Google (GOOGL) said Wednesday that it is launching a multi-year effort to build privacy-focused advertising solutions that will limit the sharing of user data with third parties. These solutions will operate without the individual identifiers that allow developers to track user activity across various mobile apps and enable them to create ads targeted to a user’s behavior and interests. Google (GOOGL) said it is also exploring technologies that would reduce the potential for a user’s data to be collected without their knowledge.

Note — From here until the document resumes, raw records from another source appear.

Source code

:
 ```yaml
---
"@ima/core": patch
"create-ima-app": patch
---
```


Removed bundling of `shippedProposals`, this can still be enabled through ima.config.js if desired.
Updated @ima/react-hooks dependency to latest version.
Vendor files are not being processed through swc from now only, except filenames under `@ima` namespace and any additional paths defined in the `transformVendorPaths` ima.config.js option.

The announcement — which comes as Google and other Big Tech companies face mounting regulatory scrutiny for privacy concerns and other issues — was light on specific details about how the new system would work. But it was enough to unnerve some investors in companies reliant on targeted digital advertising. Shares of Facebook-parent Meta (FB), Snap (SNAP), Twitter (TWTR) and Pinterest (PINS) all dipped in early trading Wednesday following the announcement.
Some of those companies have already taken a financial hit in recent months after Apple implemented changes in its iOS 14.5 update last Spring with the aim of giving users greater privacy and control over their data. The change — which gives users the option to opt-out of having apps track their behavior — contributed to a more than $200 billion market value decline for Meta after it reported earnings results earlier this month. Meta said the app tracking change is expected to have a $10 billion impact on its bottom line this year.
However, Google noted that it plans to work with developers to build the new system and said, without naming Apple, that it won’t take the same “blunt,” opt-out approach that the iPhone maker has taken, which could provide some reassurance to app companies and advertisers.
“We believe that — without first providing a privacy-preserving alternative path — such approaches can be ineffective and lead to worse outcomes for user privacy and developer businesses,” Anthony Chavez, vice president of product management for Android security and privacy, said in a blog post.
Chavez also noted that Google plans to continue supporting its existing tracking system for at least two years and will provide “substantial notice” to the industry about how the changes will work.
Asked for comment about Google’s announcement and its potential impact on Meta’s business, a spokesperson for the social media company pointed to a tweet by Dennis Buchheim, the company’s advertising ecosystem vice president. “Encouraging to see this long-term, collaborative approach to privacy-protective personalized advertising from Google,” Buchheim said of Wednesday’s announcement.
Google’s announcement comes as the company is also working to replace third-party cookies, which can be used to track users’ behavior across the web, with a more privacy-focused solution on its Chrome browser. That effort, which was initially slated to roll out this year, has hit some snags as Google attempts to balance the input of advertisers and privacy experts.
It also comes as European regulators crack down on the data privacy practices of Big Tech companies and as US regulators and lawmakers have increasingly raised concerns about dominant online giants preferencing their own products and services on their platforms. Google said it has committed not to prioritize its own ad products or sites with its privacy changes on the web, and will do the same on Android.